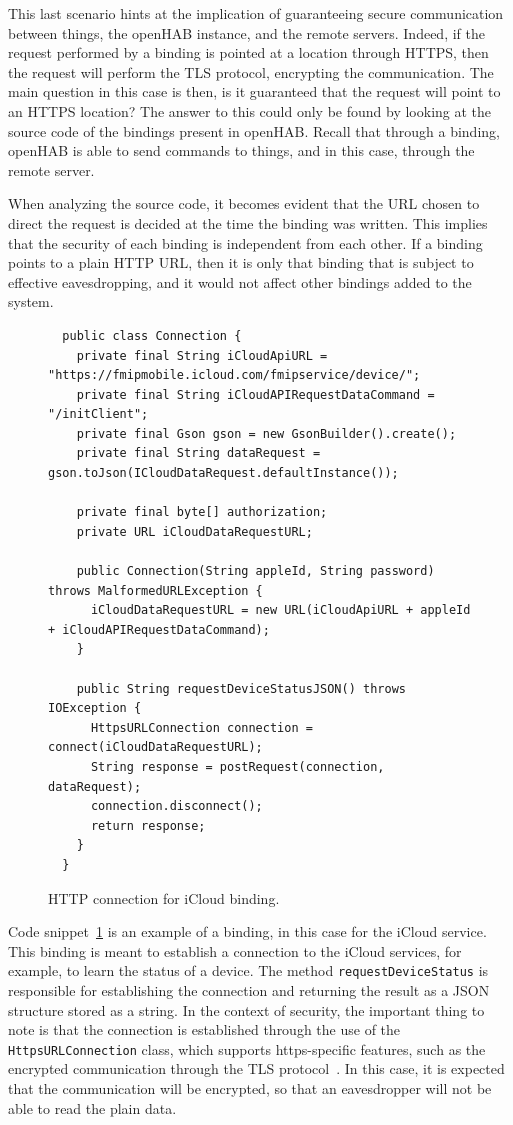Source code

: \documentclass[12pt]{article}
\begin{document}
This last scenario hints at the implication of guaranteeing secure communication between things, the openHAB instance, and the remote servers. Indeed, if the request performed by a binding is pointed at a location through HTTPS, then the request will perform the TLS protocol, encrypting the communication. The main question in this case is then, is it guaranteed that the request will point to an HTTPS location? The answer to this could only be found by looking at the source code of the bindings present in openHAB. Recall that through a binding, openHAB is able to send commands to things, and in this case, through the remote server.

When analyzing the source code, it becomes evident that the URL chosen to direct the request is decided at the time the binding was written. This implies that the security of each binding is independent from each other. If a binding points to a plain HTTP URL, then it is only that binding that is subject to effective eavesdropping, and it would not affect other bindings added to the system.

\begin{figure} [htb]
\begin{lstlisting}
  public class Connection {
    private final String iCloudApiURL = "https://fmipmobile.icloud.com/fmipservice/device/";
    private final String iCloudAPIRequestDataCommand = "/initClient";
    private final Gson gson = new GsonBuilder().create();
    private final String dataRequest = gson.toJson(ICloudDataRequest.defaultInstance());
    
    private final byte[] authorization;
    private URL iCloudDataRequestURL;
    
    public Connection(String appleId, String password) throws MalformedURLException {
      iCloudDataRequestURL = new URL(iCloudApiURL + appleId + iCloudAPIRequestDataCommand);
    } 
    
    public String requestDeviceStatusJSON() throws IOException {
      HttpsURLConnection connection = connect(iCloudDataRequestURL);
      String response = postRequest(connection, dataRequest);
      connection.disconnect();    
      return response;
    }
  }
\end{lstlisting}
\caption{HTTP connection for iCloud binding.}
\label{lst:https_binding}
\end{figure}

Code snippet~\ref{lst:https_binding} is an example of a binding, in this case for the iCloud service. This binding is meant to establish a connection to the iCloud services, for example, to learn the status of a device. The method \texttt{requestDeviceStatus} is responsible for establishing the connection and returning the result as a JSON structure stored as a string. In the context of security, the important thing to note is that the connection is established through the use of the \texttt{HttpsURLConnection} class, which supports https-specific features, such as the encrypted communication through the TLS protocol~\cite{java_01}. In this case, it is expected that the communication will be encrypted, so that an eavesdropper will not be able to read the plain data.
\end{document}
========
=== ASSIGNMENT ===
Within the data above, the lines from the one with "When analyzing the" to the one with "public class Connection" must be repeated exactly; no other line belongs in the answer.

=== EXERCISE RESPONSE ===
When analyzing the source code, it becomes evident that the URL chosen to direct the request is decided at the time the binding was written. This implies that the security of each binding is independent from each other. If a binding points to a plain HTTP URL, then it is only that binding that is subject to effective eavesdropping, and it would not affect other bindings added to the system.

\begin{figure} [htb]
\begin{lstlisting}
  public class Connection {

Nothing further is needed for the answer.